Artist: Earl Haig (George Alexander Eugene Douglas “Dawyck” Haig, the 2nd Earl Haig), 1918-2009
British Artist
Bemersyde, England

Medium: Watercolor, Framed

Size: 21 x 25″

Description:

Dawyck Haig, the second Earl Haig, who has died aged 91, spent a lifetime struggling to decide whether he was primarily a fine modern painter or the son of Field Marshal Douglas Haig, Britain’s commander-in-chief in the First World War. After an early breakdown, his psychoanalyst recommended that Dawyck should concentrate on his painting.

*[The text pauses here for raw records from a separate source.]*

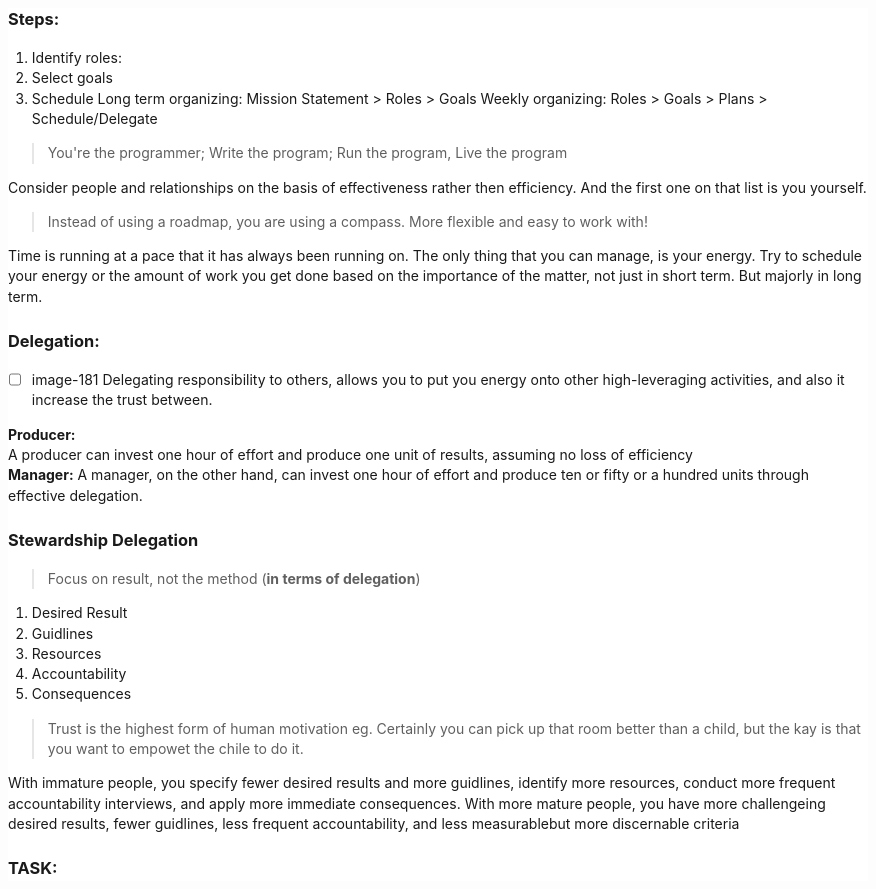 ### Steps:

1. Identify roles:
2. Select goals
3. Schedule
   Long term organizing:
   Mission Statement > Roles > Goals
   Weekly organizing:
   Roles > Goals > Plans > Schedule/Delegate

> You're the programmer; Write the program; Run the program, Live the program

Consider people and relationships on the basis of effectiveness rather then efficiency. And the first one on that list is you yourself.

> Instead of using a roadmap, you are using a compass.
> More flexible and easy to work with!

Time is running at a pace that it has always been running on. The only thing that you can manage, is your energy. Try to schedule your energy or the amount of work you get done based on the importance of the matter, not just in short term. But majorly in long term.

### Delegation:

- [ ] image-181
      Delegating responsibility to others, allows you to put you energy onto other high-leveraging activities, and also it increase the trust between.

**Producer:**  
A producer can invest one hour of effort and produce one unit of results, assuming no loss of efficiency  
**Manager:**
A manager, on the other hand, can invest one hour of effort and produce ten or fifty or a hundred units through effective delegation.

### Stewardship Delegation

> Focus on result, not the method (**in terms of delegation**)

1. Desired Result
2. Guidlines
3. Resources
4. Accountability
5. Consequences

> Trust is the highest form of human motivation
> eg. Certainly you can pick up that room better than a child, but the kay is that you want to empowet the chile to do it.

With immature people, you specify fewer desired results and more guidlines, identify more resources, conduct more frequent accountability interviews, and apply more immediate consequences.
With more mature people, you have more challengeing desired results, fewer guidlines, less frequent accountability, and less measurablebut more discernable criteria

### TASK:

This he did, and he began exhibiting soon after the Second World War. He had his first London exhibition at the Redfern Gallery in 1949 and at the Scottish Gallery in Edinburgh the same year. It was not until 1956, however, when one of his portraits was sold at auction at Christie’s along with works by Rubens, Rembrandt, Hogarth and Reynolds, that he really made his name as an artist. Later, he occasionally sold works to the royal family. The Duke of Edinburgh bought one for £750, but admitted it had been on behalf of the Queen, because “I can’t afford to buy pictures.” Haig’s work is now in the collections of the Arts Council and the Scottish National Gallery of Modern Art, and last year a retrospective of his work, Haig at Ninety, was held at the Scottish Gallery.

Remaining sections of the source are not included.